The first night of the convention, the deputy sheriff from Montgomery County, Texas staggered out of the bar, stumbled and fell.  A tiny little Spanish .25 automatic fell out of his sock, hit the floor, discharged and fell apart as the receiver, slide and spring all bounced in different directions.  The anemic little toy had punched a neat hole through a nearby window, just inches above a local police lieutenant’s head. 

The lieutenant was a little pissed.  As he grabbed the deputy by the neck, he said, “I hope for your sake that you are a cop.”

The Montgomery County Sheriff was very angry at the cost of replacing that window.  As it turned out, he got a lot angrier.  The hotel had a parking problem when it was at full capacity.  Because of this, the local fire marshal required us to keep the spaces directly in front of the hotel’s doors empty at all hours.  He had ordered that appropriately marked red sawhorses block these spaces at all times.

That night, the sheriff came back to the hotel late, and not finding a close parking space, had moved the sawhorses, parked his squad car, and then moved the sawhorses back in place.  By the time he had finished this chore, the lobby bellman had alerted me, and I was waiting at the front door.  I was very polite, he was very drunk, and found my request to move the car hilarious.  He didn’t even answer me as he got in the elevator and went to his room.

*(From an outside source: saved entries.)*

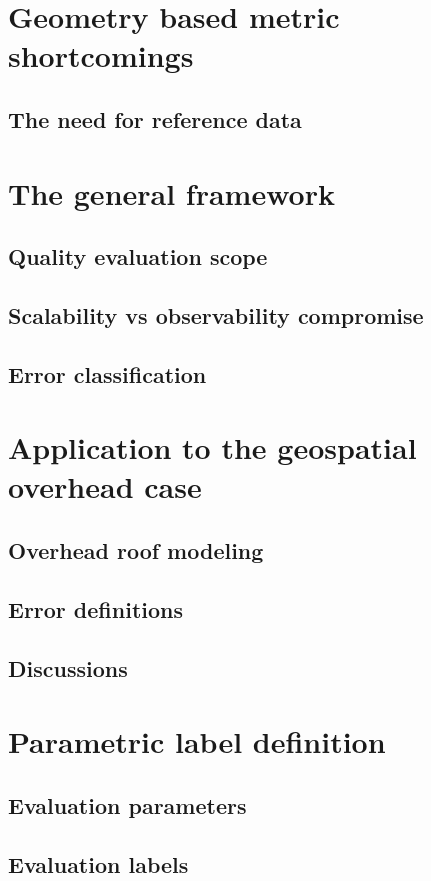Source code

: \minitoc
\section{Geometry based metric shortcomings}
    \subsection{The need for reference data}
   
\section{The general framework}
    \subsection{Quality evaluation scope}
    \subsection{Scalability vs observability compromise}
    \subsection{Error classification}
\section{Application to the geospatial overhead case}
    \subsection{Overhead roof modeling}
    \subsection{Error definitions}
    \subsection{Discussions}
\section{Parametric label definition}
    \subsection{Evaluation parameters}
    \subsection{Evaluation labels}
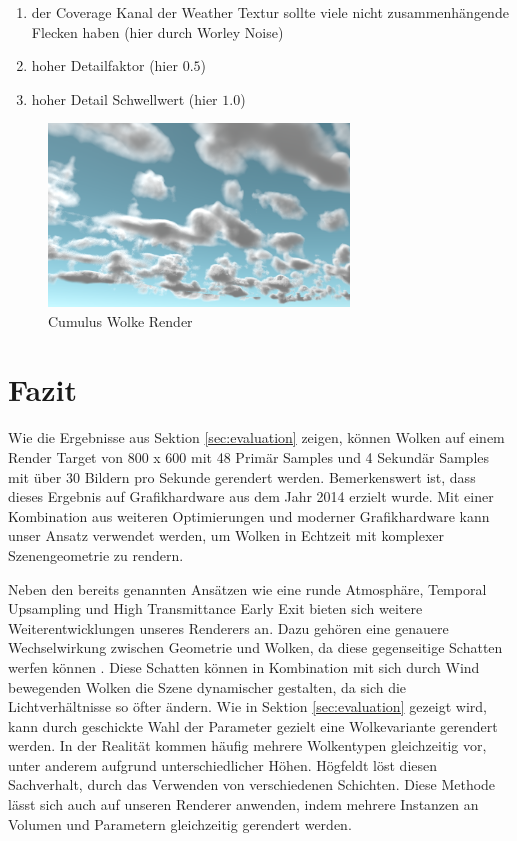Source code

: \begin{enumerate}
    \item der Coverage Kanal der Weather Textur sollte viele nicht zusammenhängende Flecken haben (hier durch Worley Noise)
    \item hoher Detailfaktor (hier $ 0.5 $)
    \item hoher Detail Schwellwert (hier $ 1.0 $)
\end{enumerate}

\begin{figure}[H]
    \centering
    \includegraphics[width=8cm]{media/cumulus.png}
    \caption{Cumulus Wolke Render}
    \label{fig:cumulus}
\end{figure}

\section{Fazit}
\label{sec:conclusion}

Wie die Ergebnisse aus Sektion \ref{sec:evaluation} zeigen, können Wolken auf einem Render Target von 800 x 600 mit 48 Primär Samples und 4 Sekundär Samples mit  über 30 Bildern pro Sekunde gerendert werden. Bemerkenswert ist, dass dieses Ergebnis auf Grafikhardware aus dem Jahr 2014 erzielt wurde. Mit einer Kombination aus weiteren Optimierungen und moderner Grafikhardware kann unser Ansatz verwendet werden, um Wolken in Echtzeit mit komplexer Szenengeometrie zu rendern.

Neben den bereits genannten Ansätzen wie eine runde Atmosphäre, Temporal Upsampling und High Transmittance Early Exit bieten sich weitere Weiterentwicklungen unseres Renderers an. Dazu gehören eine genauere Wechselwirkung zwischen Geometrie und Wolken, da diese gegenseitige Schatten werfen können \cite{Högfeldt16}. Diese Schatten können in Kombination mit sich durch Wind bewegenden Wolken die Szene dynamischer gestalten, da sich die Lichtverhältnisse so öfter ändern. Wie in Sektion \ref{sec:evaluation} gezeigt wird, kann durch geschickte Wahl der Parameter gezielt eine Wolkevariante gerendert werden. In der Realität kommen häufig mehrere Wolkentypen gleichzeitig vor, unter anderem aufgrund unterschiedlicher Höhen. Högfeldt \cite{Högfeldt16} löst diesen Sachverhalt, durch das Verwenden von verschiedenen Schichten. Diese Methode lässt sich auch auf unseren Renderer anwenden, indem mehrere Instanzen an Volumen und Parametern gleichzeitig gerendert werden.

\clearpage
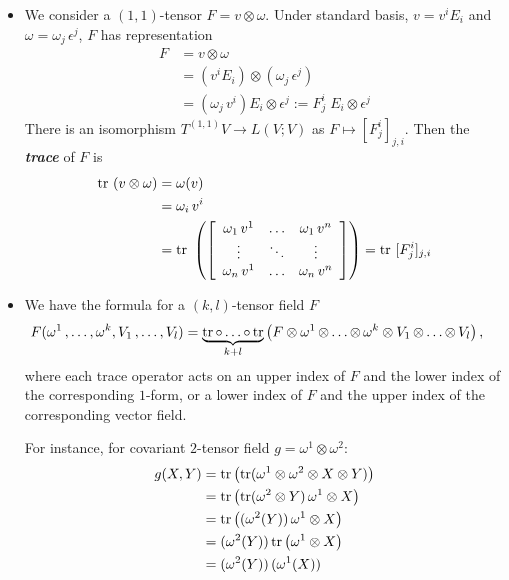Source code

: \documentclass[11pt]{article}
\begin{document}
\begin{itemize}
\item \begin{remark}
We consider a $(1,1)$-tensor $F = v \otimes \omega$. Under standard basis, $v = v^i E_i$ and $\omega = \omega_j\, \epsilon^j$, $F$ has representation
\begin{align*}
 F  &= v \otimes \omega \\
 &= (v^i E_i) \otimes  (\omega_j\, \epsilon^j) \\
 &= (\omega_j\,v^i) E_i \otimes \epsilon^j := F_{j}^{i} \;E_i \otimes \epsilon^j
\end{align*} There is an isomorphism $T^{(1,1)}V \rightarrow L(V;V)$ as $F \mapsto [F_{j}^{i}]_{j,i}$.
Then the \emph{\textbf{trace}} of $F$ is 
\begin{align*}
\text{tr }(v \otimes \omega) &= \omega(v) \\
&= \omega_i \, v^i\\
&= \text{tr }\left(\left[\begin{array}{ccc}
\omega_1 \, v^1 & \ldots & \omega_1 \, v^n\\
\vdots & \ddots & \vdots \\
\omega_n \, v^1 & \ldots & \omega_n \, v^n
\end{array}
\right]\right) = \text{tr }[F_{j}^{i}]_{j,i}
\end{align*}
\end{remark}

\item \begin{remark}
We have the formula for a $(k,l)$-tensor field $F$
\begin{align}
F(\omega^1 \,{,}\ldots{,}\, \omega^k, V_1 \,{,}\ldots{,}\, V_{l}) &= \underbrace{\text{tr}\,{\circ}\ldots{\circ}\, \text{tr}}_{k+l}\left(F \otimes \omega^1 \,{\otimes}\ldots{\otimes}\, \omega^k \otimes V_1 \,{\otimes}\ldots{\otimes}\, V_l\right), \label{eqn: tensor_trace_computation}
\end{align} where each trace operator acts on an upper index of $F$ and the lower index of the corresponding $1$-form, or a lower index of $F$ and the upper index of the corresponding vector field.

For instance, for covariant $2$-tensor field $g =\omega^1 \otimes \omega^2$:
\begin{align*}
g(X, Y) &= \text{tr}\left(\text{tr}(\omega^1 \otimes \omega^2 \otimes X \otimes Y )\right) \\
&= \text{tr}\left(\text{tr}(\omega^2 \otimes Y)\, \omega^1 \otimes X\right) \\
&= \text{tr}\left((\omega^2(Y))\, \omega^1 \otimes X\right) \\
&= (\omega^2(Y))\,\text{tr}\left(\omega^1 \otimes X\right) \\
&= (\omega^2(Y))\,(\omega^1(X))\,
\end{align*}
\end{remark}
\end{itemize}
\end{document}
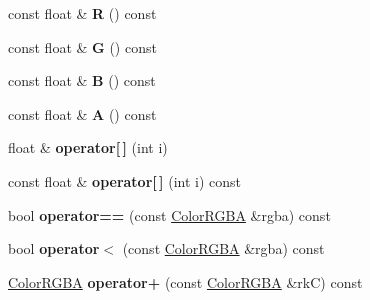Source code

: \begin{DoxyCompactItemize}
\item 
const float \& {\bfseries R} () const \hypertarget{class_magnum_1_1_color_r_g_b_a_adb01c476bd9363e0182a33f7aca89d45}{}\label{class_magnum_1_1_color_r_g_b_a_adb01c476bd9363e0182a33f7aca89d45}

\item 
const float \& {\bfseries G} () const \hypertarget{class_magnum_1_1_color_r_g_b_a_a57822b276924a64569b05ace59e98ad6}{}\label{class_magnum_1_1_color_r_g_b_a_a57822b276924a64569b05ace59e98ad6}

\item 
const float \& {\bfseries B} () const \hypertarget{class_magnum_1_1_color_r_g_b_a_a6fbe6fe34991371fdd89d5df8e801fe6}{}\label{class_magnum_1_1_color_r_g_b_a_a6fbe6fe34991371fdd89d5df8e801fe6}

\item 
const float \& {\bfseries A} () const \hypertarget{class_magnum_1_1_color_r_g_b_a_a2dca1e07903daaefd7826a6ca31311c5}{}\label{class_magnum_1_1_color_r_g_b_a_a2dca1e07903daaefd7826a6ca31311c5}

\item 
float \& {\bfseries operator\mbox{[}$\,$\mbox{]}} (int i)\hypertarget{class_magnum_1_1_color_r_g_b_a_abd43c29183f5cd08f6f2dd283a2e0377}{}\label{class_magnum_1_1_color_r_g_b_a_abd43c29183f5cd08f6f2dd283a2e0377}

\item 
const float \& {\bfseries operator\mbox{[}$\,$\mbox{]}} (int i) const \hypertarget{class_magnum_1_1_color_r_g_b_a_a8c525e612d23f1b1dc18378d5df1736c}{}\label{class_magnum_1_1_color_r_g_b_a_a8c525e612d23f1b1dc18378d5df1736c}

\item 
bool {\bfseries operator==} (const \hyperlink{class_magnum_1_1_color_r_g_b_a}{Color\+R\+G\+BA} \&rgba) const \hypertarget{class_magnum_1_1_color_r_g_b_a_ad4c8764938b1b6cf31bb48416b7dd903}{}\label{class_magnum_1_1_color_r_g_b_a_ad4c8764938b1b6cf31bb48416b7dd903}

\item 
bool {\bfseries operator$<$} (const \hyperlink{class_magnum_1_1_color_r_g_b_a}{Color\+R\+G\+BA} \&rgba) const \hypertarget{class_magnum_1_1_color_r_g_b_a_a95a192162ae78d489d821ded3b1ee950}{}\label{class_magnum_1_1_color_r_g_b_a_a95a192162ae78d489d821ded3b1ee950}

\item 
\hyperlink{class_magnum_1_1_color_r_g_b_a}{Color\+R\+G\+BA} {\bfseries operator+} (const \hyperlink{class_magnum_1_1_color_r_g_b_a}{Color\+R\+G\+BA} \&rkC) const \hypertarget{class_magnum_1_1_color_r_g_b_a_a4eda8517cfca8a093aaaa8925b5fe8b0}{}\label{class_magnum_1_1_color_r_g_b_a_a4eda8517cfca8a093aaaa8925b5fe8b0}


\end{DoxyCompactItemize}
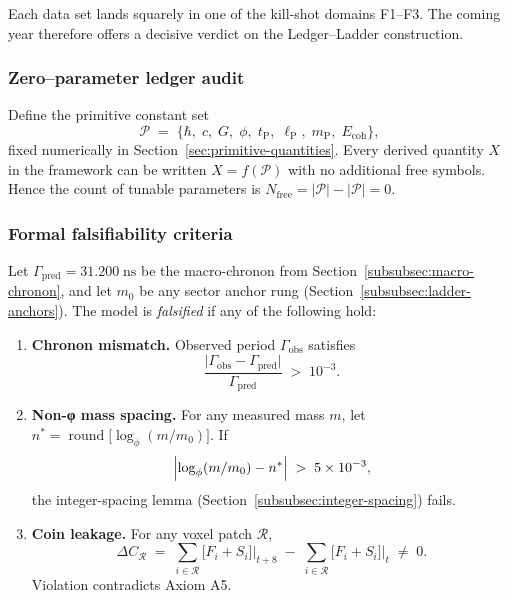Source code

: \documentclass[11pt,oneside]{book}
\begin{document}
Each data set lands squarely in one of the kill-shot domains F1–F3.
The coming year therefore offers a decisive verdict on the
Ledger–Ladder construction.


\subsubsection{Zero–parameter ledger audit}
\label{subsubsec:zero-param}
Define the primitive constant set
\[
  \mathcal{P}
  \;=\;
  \{\hbar,\;c,\;G,\;\phi,\;
    t_{\text{P}},\;\ell_{\text{P}},\;m_{\text{P}},\;
    E_{\text{coh}}\},
\]
fixed numerically in
Section~\ref{sec:primitive-quantities}.  
Every derived quantity \(X\) in the framework can be written
\(X = f(\mathcal{P})\) with no additional free symbols.
Hence the count of tunable parameters is
\(
  N_{\text{free}} = |\mathcal{P}| - |\mathcal{P}| = 0.
\)

\subsubsection{Formal falsifiability criteria}
\label{subsubsec:falsify-criteria}
Let \(\Gamma_{\text{pred}} = 31.200\;\text{ns}\) be the
macro-chronon from Section~\ref{subsubsec:macro-chronon},
and let \(m_{0}\) be any sector anchor rung
(Section~\ref{subsubsec:ladder-anchors}).  
The model is \emph{falsified} if any of the following hold:

\begin{enumerate}[label=\textbf{F\arabic*:}, leftmargin=3em]
  \item \textbf{Chronon mismatch.}\;
        Observed period \(\Gamma_{\text{obs}}\) satisfies
        \[
          \frac{\lvert\Gamma_{\text{obs}}-\Gamma_{\text{pred}}\rvert}
               {\Gamma_{\text{pred}}}
          \;>\;10^{-3}.
        \]
  \item \textbf{Non-φ mass spacing.}\;
        For any measured mass \(m\),
        let \(n^{\ast}=\operatorname*{round}\!\bigl[\log_{\phi}(m/m_{0})\bigr]\).
        If
        \[
          \Bigl\lvert\log_{\phi}(m/m_{0})-n^{\ast}\Bigr\rvert
          \;>\;5\times10^{-3},
        \]
        the integer-spacing lemma
        (Section~\ref{subsubsec:integer-spacing}) fails.
  \item \textbf{Coin leakage.}\;
        For any voxel patch \(\mathcal{R}\),
        \[
          \Delta C_{\mathcal{R}}
            \;=\;
            \sum_{i\in\mathcal{R}}
            \bigl[F_{i}+S_{i}\bigr]\Big|_{t+8}
            \;-\;
            \sum_{i\in\mathcal{R}}
            \bigl[F_{i}+S_{i}\bigr]\Big|_{t}
          \;\neq\;0.
        \]
        Violation contradicts Axiom A5.
\end{enumerate}
\end{document}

I didn’t live in Montgomery County, and didn’t want to.  I did live on Galveston Island, and did know what the fire marshal would do if he found that fire lane blocked.  I doubt the sheriff had reached his room before I had called the tow truck.  The wrecker driver thought the whole affair sidesplitting.  The sheriff’s car had rotating lights, an official paint job, radios, and a shotgun in the rack between the seats.  And I had it towed away.

The next morning, the lobby was full of policemen from all over East Texas, each of them laughing his ass off while waiting for the sheriff to come to the breakfast the convention was hosting.  When the sheriff finally stepped out of the elevator, the lobby was quiet for a few seconds, then the gathered cops started laughing.  The sheriff, realizing that he was the object of the gathered mirth, looked out the glass doors and figured out the joke pretty quickly.

Furious, he marched over to me.  “Where the hell is my car, boy!” he thundered.

I told him the car had been towed, and gave him a business card from the wrecker company. 

“You better get my car back, boy!” he yelled.  Every word was punctuated by him stabbing me in the chest with his finger, his red face just inches from mine.  “You better get it back now, boy!”

“No sir.” I answered.  The gathered police were roaring with laughter.  I was wondering if any of them would try to stop the sheriff if he was to draw his gun and try to shoot me.  Or would they just laugh harder?

“YES YOU WILL!”  By now, the sheriff was screaming.

“No sir.” 

“That’s an official po-lice car,” shrieked the sheriff.  “Just what the hell were you thinking, boy?”

By now, the finger poking was getting painful, but I had an answer.  Calmly, but loud enough for every law enforcement official in the room to hear me, I said, “I thought it made up for every parking ticket I ever got.”

The last thing that sheriff said to me as the room erupted in laughter was very quiet, and very close to my ear.  “If I ever catch you in Montgomery County, boy, you’re a dead man.”

That was almost 30 years ago.  I know exactly where Montgomery County, Texas is.  I still haven’t been there.